The riskiest moment in a Barcelona sale is not always the notary signing. It is often the week before the deposit contract, when everyone is happy, the price feels agreed, and the pressure is to “just sign the arras”.
That is exactly when small wording becomes expensive.
In Catalonia, the deposit contract is not just a receipt. It can decide who keeps the deposit, whether the buyer can withdraw if the bank refuses financing, who pays pending community debts, what happens if a document is missing, and when the buyer actually receives possession.
This article is a practical checklist for homeowners, sellers and serious buyers before signing a Barcelona contrato de arras.

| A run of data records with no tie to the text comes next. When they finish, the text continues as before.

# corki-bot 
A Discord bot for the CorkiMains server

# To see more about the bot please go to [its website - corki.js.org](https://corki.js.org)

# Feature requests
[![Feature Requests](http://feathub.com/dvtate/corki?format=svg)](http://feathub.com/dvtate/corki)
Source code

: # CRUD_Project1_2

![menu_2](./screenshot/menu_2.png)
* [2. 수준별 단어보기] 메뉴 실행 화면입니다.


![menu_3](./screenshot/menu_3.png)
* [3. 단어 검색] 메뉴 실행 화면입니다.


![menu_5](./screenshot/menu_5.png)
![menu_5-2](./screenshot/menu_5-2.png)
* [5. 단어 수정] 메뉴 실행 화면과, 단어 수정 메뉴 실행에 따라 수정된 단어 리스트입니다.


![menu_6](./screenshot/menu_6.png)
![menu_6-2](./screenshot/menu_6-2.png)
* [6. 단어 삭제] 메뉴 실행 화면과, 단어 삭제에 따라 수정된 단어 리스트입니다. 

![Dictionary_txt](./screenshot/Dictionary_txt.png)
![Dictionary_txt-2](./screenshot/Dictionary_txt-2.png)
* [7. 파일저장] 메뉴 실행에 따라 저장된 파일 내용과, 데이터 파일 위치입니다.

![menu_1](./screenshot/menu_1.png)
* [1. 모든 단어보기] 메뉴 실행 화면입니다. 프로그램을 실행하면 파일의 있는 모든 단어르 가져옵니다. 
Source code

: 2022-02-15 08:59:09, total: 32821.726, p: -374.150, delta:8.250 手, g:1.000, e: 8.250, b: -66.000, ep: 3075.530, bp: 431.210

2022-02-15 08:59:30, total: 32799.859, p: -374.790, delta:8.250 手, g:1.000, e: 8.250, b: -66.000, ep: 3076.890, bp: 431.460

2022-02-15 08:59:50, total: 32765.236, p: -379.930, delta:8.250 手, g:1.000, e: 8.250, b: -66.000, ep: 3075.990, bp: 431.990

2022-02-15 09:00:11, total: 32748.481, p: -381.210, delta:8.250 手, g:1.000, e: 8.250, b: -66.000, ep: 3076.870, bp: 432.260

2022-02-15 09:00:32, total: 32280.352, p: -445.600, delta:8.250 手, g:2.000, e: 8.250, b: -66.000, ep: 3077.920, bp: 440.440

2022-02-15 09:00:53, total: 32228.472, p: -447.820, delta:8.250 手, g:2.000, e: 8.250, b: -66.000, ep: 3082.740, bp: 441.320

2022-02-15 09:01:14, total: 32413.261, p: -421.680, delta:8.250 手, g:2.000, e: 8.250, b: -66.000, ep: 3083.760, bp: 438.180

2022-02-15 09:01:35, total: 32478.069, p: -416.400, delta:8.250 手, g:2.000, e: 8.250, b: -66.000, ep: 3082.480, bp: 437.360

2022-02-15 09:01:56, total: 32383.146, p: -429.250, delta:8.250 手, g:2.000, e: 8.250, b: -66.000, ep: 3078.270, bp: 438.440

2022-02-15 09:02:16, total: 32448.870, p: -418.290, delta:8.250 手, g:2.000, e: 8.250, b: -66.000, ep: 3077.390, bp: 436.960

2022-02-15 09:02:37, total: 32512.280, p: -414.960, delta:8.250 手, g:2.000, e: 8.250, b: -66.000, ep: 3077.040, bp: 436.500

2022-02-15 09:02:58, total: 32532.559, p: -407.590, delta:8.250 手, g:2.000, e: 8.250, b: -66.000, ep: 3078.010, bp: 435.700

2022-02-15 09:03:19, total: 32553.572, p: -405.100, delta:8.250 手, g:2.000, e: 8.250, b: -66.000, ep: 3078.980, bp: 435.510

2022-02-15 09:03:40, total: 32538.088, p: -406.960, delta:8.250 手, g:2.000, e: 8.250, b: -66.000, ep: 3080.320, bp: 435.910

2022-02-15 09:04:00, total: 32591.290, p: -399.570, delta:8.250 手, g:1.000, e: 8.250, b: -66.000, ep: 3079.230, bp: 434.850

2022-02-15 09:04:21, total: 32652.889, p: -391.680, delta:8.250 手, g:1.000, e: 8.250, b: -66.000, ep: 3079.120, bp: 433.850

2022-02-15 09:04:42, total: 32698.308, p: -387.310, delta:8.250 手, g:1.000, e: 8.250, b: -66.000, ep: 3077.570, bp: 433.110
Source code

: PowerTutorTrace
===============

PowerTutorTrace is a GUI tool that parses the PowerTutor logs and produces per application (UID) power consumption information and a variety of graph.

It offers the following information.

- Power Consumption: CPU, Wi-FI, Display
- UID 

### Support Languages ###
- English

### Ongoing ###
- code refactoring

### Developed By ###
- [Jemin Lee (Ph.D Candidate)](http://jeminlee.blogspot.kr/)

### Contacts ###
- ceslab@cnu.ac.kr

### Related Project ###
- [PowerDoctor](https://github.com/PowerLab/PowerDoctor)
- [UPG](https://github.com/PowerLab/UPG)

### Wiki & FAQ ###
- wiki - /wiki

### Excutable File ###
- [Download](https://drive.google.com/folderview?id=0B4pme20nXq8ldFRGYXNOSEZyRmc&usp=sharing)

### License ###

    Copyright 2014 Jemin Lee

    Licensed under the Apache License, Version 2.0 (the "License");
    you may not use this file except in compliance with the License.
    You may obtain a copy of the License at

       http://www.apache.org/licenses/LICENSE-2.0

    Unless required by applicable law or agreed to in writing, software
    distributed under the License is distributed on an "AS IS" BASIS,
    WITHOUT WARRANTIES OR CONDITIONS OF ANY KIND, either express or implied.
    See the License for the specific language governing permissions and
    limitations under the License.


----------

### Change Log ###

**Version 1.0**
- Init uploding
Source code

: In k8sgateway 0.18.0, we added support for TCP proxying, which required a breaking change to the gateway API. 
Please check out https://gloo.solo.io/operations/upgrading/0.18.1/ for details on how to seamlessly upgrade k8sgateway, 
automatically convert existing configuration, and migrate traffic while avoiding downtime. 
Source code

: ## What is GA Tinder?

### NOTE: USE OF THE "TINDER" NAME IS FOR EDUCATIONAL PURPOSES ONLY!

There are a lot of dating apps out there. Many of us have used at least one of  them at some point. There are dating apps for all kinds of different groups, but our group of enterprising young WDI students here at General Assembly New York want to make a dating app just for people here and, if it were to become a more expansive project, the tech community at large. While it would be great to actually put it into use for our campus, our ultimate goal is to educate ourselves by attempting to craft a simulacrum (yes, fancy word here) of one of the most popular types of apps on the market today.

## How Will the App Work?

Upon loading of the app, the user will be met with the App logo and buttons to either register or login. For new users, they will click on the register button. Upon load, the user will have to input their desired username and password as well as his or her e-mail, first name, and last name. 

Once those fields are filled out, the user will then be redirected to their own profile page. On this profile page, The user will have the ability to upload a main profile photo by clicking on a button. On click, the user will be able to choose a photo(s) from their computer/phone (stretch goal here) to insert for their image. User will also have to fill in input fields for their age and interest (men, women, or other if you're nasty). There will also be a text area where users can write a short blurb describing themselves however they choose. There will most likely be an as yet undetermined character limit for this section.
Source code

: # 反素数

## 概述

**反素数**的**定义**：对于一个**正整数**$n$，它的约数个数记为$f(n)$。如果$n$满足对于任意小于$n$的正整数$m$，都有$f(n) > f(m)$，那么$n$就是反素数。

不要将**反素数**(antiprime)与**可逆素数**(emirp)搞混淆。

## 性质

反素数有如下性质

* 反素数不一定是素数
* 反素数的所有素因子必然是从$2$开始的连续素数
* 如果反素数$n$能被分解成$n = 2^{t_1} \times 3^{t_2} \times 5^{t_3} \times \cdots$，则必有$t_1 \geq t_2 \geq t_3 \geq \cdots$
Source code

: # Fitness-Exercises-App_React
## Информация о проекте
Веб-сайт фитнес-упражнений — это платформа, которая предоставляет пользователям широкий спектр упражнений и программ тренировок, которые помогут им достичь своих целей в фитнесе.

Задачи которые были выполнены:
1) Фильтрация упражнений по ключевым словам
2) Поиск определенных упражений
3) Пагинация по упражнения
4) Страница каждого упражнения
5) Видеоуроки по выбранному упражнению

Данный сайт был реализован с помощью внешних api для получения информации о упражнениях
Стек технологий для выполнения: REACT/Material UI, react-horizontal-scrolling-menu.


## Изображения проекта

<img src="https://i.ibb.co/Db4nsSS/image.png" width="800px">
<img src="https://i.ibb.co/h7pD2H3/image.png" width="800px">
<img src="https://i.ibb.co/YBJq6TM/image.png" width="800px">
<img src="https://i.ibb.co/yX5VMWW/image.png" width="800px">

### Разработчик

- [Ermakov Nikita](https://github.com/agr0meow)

It is not legal advice. For legal wording, tax effects or a dispute, use a lawyer, notary or qualified advisor. But before you reach that desk, these are the points I would want clearly checked.
Practical rule: do not sign arras because the negotiation feels finished. Sign when the price, deposit, conditions, documents, deadlines and handover are written clearly enough that both sides understand what happens if something goes wrong.
1. Confirm what type of arras you are signing
Legal frame: Spanish Civil Code, Registradores and Spanish Notaries.
The word “arras” is used too casually. In Catalonia, that can create a real problem.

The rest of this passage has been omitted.